[[ Available records, beginning ]]

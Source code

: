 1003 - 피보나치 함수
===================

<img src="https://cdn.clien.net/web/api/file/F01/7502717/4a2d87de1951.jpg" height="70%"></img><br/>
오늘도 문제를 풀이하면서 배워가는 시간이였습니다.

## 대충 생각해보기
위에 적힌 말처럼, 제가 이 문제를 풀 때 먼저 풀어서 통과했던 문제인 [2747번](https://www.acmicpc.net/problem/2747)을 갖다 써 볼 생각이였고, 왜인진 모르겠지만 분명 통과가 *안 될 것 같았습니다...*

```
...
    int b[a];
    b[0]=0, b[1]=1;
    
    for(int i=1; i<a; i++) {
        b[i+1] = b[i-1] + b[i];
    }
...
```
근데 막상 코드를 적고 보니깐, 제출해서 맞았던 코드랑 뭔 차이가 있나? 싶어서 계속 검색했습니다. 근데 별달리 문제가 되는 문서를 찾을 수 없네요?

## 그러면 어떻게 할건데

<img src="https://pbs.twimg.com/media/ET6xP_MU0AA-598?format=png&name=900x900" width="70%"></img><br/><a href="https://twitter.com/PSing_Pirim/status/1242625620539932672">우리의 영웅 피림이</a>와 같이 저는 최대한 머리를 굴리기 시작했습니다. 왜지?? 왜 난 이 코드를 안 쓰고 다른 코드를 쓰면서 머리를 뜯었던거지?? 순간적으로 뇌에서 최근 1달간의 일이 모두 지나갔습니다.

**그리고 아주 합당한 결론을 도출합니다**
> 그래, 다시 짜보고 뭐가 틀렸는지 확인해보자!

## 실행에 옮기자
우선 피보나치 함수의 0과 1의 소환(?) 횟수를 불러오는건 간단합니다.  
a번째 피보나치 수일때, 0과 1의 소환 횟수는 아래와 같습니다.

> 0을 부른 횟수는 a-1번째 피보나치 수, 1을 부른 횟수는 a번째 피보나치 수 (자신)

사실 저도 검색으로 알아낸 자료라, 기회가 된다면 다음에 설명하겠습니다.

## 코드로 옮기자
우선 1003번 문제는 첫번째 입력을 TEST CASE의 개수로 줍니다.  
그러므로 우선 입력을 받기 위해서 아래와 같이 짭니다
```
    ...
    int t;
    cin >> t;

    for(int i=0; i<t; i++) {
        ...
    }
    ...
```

[[ Available records, end ]]

◆ What you are asked to do ◆
Copy out exactly the lines running from the line with "피보나치 수 (자신)" to the end of the records, inclusive.

◆ The completed task ◆
> 0을 부른 횟수는 a-1번째 피보나치 수, 1을 부른 횟수는 a번째 피보나치 수 (자신)

사실 저도 검색으로 알아낸 자료라, 기회가 된다면 다음에 설명하겠습니다.

## 코드로 옮기자
우선 1003번 문제는 첫번째 입력을 TEST CASE의 개수로 줍니다.  
그러므로 우선 입력을 받기 위해서 아래와 같이 짭니다
```
    ...
    int t;
    cin >> t;

    for(int i=0; i<t; i++) {
        ...
    }
    ...
```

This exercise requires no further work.